▼▼▼
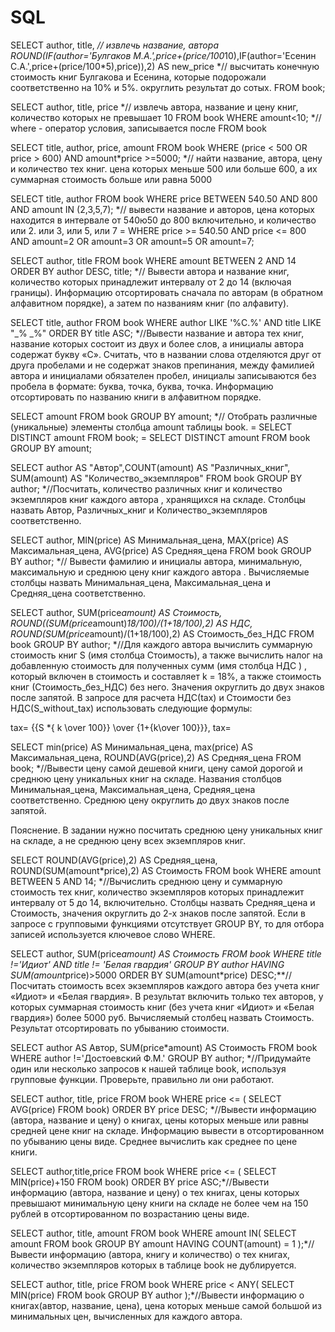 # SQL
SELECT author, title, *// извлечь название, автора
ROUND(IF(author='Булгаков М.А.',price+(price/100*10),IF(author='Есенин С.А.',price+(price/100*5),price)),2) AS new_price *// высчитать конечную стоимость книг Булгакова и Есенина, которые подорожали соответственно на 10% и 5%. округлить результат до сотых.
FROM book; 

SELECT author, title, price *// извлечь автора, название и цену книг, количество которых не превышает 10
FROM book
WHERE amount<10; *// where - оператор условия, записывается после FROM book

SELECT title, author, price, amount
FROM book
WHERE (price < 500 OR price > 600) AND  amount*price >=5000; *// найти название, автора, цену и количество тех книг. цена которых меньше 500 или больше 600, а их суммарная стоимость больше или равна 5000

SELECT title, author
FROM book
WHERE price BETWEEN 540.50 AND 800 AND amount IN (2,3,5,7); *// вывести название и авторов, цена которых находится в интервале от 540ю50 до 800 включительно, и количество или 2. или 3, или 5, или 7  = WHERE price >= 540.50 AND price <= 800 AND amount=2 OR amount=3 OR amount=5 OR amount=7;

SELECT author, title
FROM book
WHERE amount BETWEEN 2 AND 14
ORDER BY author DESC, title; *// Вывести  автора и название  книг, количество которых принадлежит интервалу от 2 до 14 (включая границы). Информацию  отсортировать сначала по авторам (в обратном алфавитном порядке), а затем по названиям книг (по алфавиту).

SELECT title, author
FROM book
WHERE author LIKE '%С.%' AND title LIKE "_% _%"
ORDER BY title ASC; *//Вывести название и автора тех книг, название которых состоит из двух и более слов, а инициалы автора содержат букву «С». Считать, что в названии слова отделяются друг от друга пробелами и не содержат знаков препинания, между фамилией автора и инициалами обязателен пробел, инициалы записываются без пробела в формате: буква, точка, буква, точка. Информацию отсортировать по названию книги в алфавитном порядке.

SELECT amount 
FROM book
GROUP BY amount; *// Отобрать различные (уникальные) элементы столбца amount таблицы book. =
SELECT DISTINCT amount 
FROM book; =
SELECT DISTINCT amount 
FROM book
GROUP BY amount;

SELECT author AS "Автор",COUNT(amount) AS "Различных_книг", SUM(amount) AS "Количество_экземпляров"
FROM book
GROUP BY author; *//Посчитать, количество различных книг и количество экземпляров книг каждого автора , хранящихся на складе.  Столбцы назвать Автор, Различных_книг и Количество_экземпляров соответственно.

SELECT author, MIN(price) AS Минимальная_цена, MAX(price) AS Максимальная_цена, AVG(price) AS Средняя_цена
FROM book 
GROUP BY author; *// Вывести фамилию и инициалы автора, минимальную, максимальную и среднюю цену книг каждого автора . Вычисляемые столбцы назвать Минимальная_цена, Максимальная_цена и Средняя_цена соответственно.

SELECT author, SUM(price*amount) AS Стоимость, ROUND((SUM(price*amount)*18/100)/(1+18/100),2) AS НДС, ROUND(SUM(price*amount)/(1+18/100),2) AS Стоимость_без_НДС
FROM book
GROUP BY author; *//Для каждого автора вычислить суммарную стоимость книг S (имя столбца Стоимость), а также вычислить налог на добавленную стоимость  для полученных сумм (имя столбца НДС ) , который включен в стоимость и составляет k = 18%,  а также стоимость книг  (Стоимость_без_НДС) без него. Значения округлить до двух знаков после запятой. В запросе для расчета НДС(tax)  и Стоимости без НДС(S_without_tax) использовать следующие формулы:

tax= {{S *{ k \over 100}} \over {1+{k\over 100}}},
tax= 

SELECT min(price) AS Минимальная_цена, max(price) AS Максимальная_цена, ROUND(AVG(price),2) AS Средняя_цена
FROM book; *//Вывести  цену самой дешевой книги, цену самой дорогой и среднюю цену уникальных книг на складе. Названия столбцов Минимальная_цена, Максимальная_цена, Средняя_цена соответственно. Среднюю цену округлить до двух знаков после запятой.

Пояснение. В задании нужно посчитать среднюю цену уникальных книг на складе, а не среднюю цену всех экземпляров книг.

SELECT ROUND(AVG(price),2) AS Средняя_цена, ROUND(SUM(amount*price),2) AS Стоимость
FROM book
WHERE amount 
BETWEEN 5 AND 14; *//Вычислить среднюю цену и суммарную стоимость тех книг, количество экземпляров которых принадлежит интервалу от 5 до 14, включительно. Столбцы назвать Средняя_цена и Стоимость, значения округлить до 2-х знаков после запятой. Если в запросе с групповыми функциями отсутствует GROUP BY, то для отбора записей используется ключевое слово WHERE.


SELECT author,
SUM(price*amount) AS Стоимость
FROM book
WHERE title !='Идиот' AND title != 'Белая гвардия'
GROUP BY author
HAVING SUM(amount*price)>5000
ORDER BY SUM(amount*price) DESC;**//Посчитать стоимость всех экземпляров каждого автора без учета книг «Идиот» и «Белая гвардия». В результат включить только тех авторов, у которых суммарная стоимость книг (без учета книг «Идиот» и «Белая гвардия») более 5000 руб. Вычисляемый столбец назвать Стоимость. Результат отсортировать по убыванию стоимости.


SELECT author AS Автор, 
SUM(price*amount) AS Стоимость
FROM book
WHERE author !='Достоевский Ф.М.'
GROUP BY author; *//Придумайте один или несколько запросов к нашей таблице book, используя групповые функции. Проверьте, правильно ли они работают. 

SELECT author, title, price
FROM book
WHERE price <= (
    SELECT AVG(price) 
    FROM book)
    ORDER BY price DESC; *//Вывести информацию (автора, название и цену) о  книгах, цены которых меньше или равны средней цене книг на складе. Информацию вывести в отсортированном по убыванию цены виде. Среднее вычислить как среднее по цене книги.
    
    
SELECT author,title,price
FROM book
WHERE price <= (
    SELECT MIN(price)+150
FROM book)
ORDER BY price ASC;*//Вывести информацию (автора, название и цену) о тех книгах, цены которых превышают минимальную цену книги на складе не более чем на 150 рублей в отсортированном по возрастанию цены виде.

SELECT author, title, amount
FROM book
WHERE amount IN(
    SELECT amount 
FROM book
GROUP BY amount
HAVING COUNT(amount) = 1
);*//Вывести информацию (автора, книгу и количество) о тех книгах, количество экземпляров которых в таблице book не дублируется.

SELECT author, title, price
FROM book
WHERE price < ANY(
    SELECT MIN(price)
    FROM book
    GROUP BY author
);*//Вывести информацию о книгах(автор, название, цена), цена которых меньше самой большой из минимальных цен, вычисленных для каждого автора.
▲▲▲
→ **EXERCISE DESCRIPTION**
Return to the listing above and set it down exactly, leaving out its pictures.

→ **YOUR RESPONSE**
 # SQL
SELECT author, title, *// извлечь название, автора
ROUND(IF(author='Булгаков М.А.',price+(price/100*10),IF(author='Есенин С.А.',price+(price/100*5),price)),2) AS new_price *// высчитать конечную стоимость книг Булгакова и Есенина, которые подорожали соответственно на 10% и 5%. округлить результат до сотых.
FROM book; 

SELECT author, title, price *// извлечь автора, название и цену книг, количество которых не превышает 10
FROM book
WHERE amount<10; *// where - оператор условия, записывается после FROM book

SELECT title, author, price, amount
FROM book
WHERE (price < 500 OR price > 600) AND  amount*price >=5000; *// найти название, автора, цену и количество тех книг. цена которых меньше 500 или больше 600, а их суммарная стоимость больше или равна 5000

SELECT title, author
FROM book
WHERE price BETWEEN 540.50 AND 800 AND amount IN (2,3,5,7); *// вывести название и авторов, цена которых находится в интервале от 540ю50 до 800 включительно, и количество или 2. или 3, или 5, или 7  = WHERE price >= 540.50 AND price <= 800 AND amount=2 OR amount=3 OR amount=5 OR amount=7;

SELECT author, title
FROM book
WHERE amount BETWEEN 2 AND 14
ORDER BY author DESC, title; *// Вывести  автора и название  книг, количество которых принадлежит интервалу от 2 до 14 (включая границы). Информацию  отсортировать сначала по авторам (в обратном алфавитном порядке), а затем по названиям книг (по алфавиту).

SELECT title, author
FROM book
WHERE author LIKE '%С.%' AND title LIKE "_% _%"
ORDER BY title ASC; *//Вывести название и автора тех книг, название которых состоит из двух и более слов, а инициалы автора содержат букву «С». Считать, что в названии слова отделяются друг от друга пробелами и не содержат знаков препинания, между фамилией автора и инициалами обязателен пробел, инициалы записываются без пробела в формате: буква, точка, буква, точка. Информацию отсортировать по названию книги в алфавитном порядке.

SELECT amount 
FROM book
GROUP BY amount; *// Отобрать различные (уникальные) элементы столбца amount таблицы book. =
SELECT DISTINCT amount 
FROM book; =
SELECT DISTINCT amount 
FROM book
GROUP BY amount;

SELECT author AS "Автор",COUNT(amount) AS "Различных_книг", SUM(amount) AS "Количество_экземпляров"
FROM book
GROUP BY author; *//Посчитать, количество различных книг и количество экземпляров книг каждого автора , хранящихся на складе.  Столбцы назвать Автор, Различных_книг и Количество_экземпляров соответственно.

SELECT author, MIN(price) AS Минимальная_цена, MAX(price) AS Максимальная_цена, AVG(price) AS Средняя_цена
FROM book 
GROUP BY author; *// Вывести фамилию и инициалы автора, минимальную, максимальную и среднюю цену книг каждого автора . Вычисляемые столбцы назвать Минимальная_цена, Максимальная_цена и Средняя_цена соответственно.

SELECT author, SUM(price*amount) AS Стоимость, ROUND((SUM(price*amount)*18/100)/(1+18/100),2) AS НДС, ROUND(SUM(price*amount)/(1+18/100),2) AS Стоимость_без_НДС
FROM book
GROUP BY author; *//Для каждого автора вычислить суммарную стоимость книг S (имя столбца Стоимость), а также вычислить налог на добавленную стоимость  для полученных сумм (имя столбца НДС ) , который включен в стоимость и составляет k = 18%,  а также стоимость книг  (Стоимость_без_НДС) без него. Значения округлить до двух знаков после запятой. В запросе для расчета НДС(tax)  и Стоимости без НДС(S_without_tax) использовать следующие формулы:

tax= {{S *{ k \over 100}} \over {1+{k\over 100}}},
tax= 

SELECT min(price) AS Минимальная_цена, max(price) AS Максимальная_цена, ROUND(AVG(price),2) AS Средняя_цена
FROM book; *//Вывести  цену самой дешевой книги, цену самой дорогой и среднюю цену уникальных книг на складе. Названия столбцов Минимальная_цена, Максимальная_цена, Средняя_цена соответственно. Среднюю цену округлить до двух знаков после запятой.

Пояснение. В задании нужно посчитать среднюю цену уникальных книг на складе, а не среднюю цену всех экземпляров книг.

SELECT ROUND(AVG(price),2) AS Средняя_цена, ROUND(SUM(amount*price),2) AS Стоимость
FROM book
WHERE amount 
BETWEEN 5 AND 14; *//Вычислить среднюю цену и суммарную стоимость тех книг, количество экземпляров которых принадлежит интервалу от 5 до 14, включительно. Столбцы назвать Средняя_цена и Стоимость, значения округлить до 2-х знаков после запятой. Если в запросе с групповыми функциями отсутствует GROUP BY, то для отбора записей используется ключевое слово WHERE.


SELECT author,
SUM(price*amount) AS Стоимость
FROM book
WHERE title !='Идиот' AND title != 'Белая гвардия'
GROUP BY author
HAVING SUM(amount*price)>5000
ORDER BY SUM(amount*price) DESC;**//Посчитать стоимость всех экземпляров каждого автора без учета книг «Идиот» и «Белая гвардия». В результат включить только тех авторов, у которых суммарная стоимость книг (без учета книг «Идиот» и «Белая гвардия») более 5000 руб. Вычисляемый столбец назвать Стоимость. Результат отсортировать по убыванию стоимости.


SELECT author AS Автор, 
SUM(price*amount) AS Стоимость
FROM book
WHERE author !='Достоевский Ф.М.'
GROUP BY author; *//Придумайте один или несколько запросов к нашей таблице book, используя групповые функции. Проверьте, правильно ли они работают. 

SELECT author, title, price
FROM book
WHERE price <= (
    SELECT AVG(price) 
    FROM book)
    ORDER BY price DESC; *//Вывести информацию (автора, название и цену) о  книгах, цены которых меньше или равны средней цене книг на складе. Информацию вывести в отсортированном по убыванию цены виде. Среднее вычислить как среднее по цене книги.
    
    
SELECT author,title,price
FROM book
WHERE price <= (
    SELECT MIN(price)+150
FROM book)
ORDER BY price ASC;*//Вывести информацию (автора, название и цену) о тех книгах, цены которых превышают минимальную цену книги на складе не более чем на 150 рублей в отсортированном по возрастанию цены виде.

SELECT author, title, amount
FROM book
WHERE amount IN(
    SELECT amount 
FROM book
GROUP BY amount
HAVING COUNT(amount) = 1
);*//Вывести информацию (автора, книгу и количество) о тех книгах, количество экземпляров которых в таблице book не дублируется.

SELECT author, title, price
FROM book
WHERE price < ANY(
    SELECT MIN(price)
    FROM book
    GROUP BY author
);*//Вывести информацию о книгах(автор, название, цена), цена которых меньше самой большой из минимальных цен, вычисленных для каждого автора.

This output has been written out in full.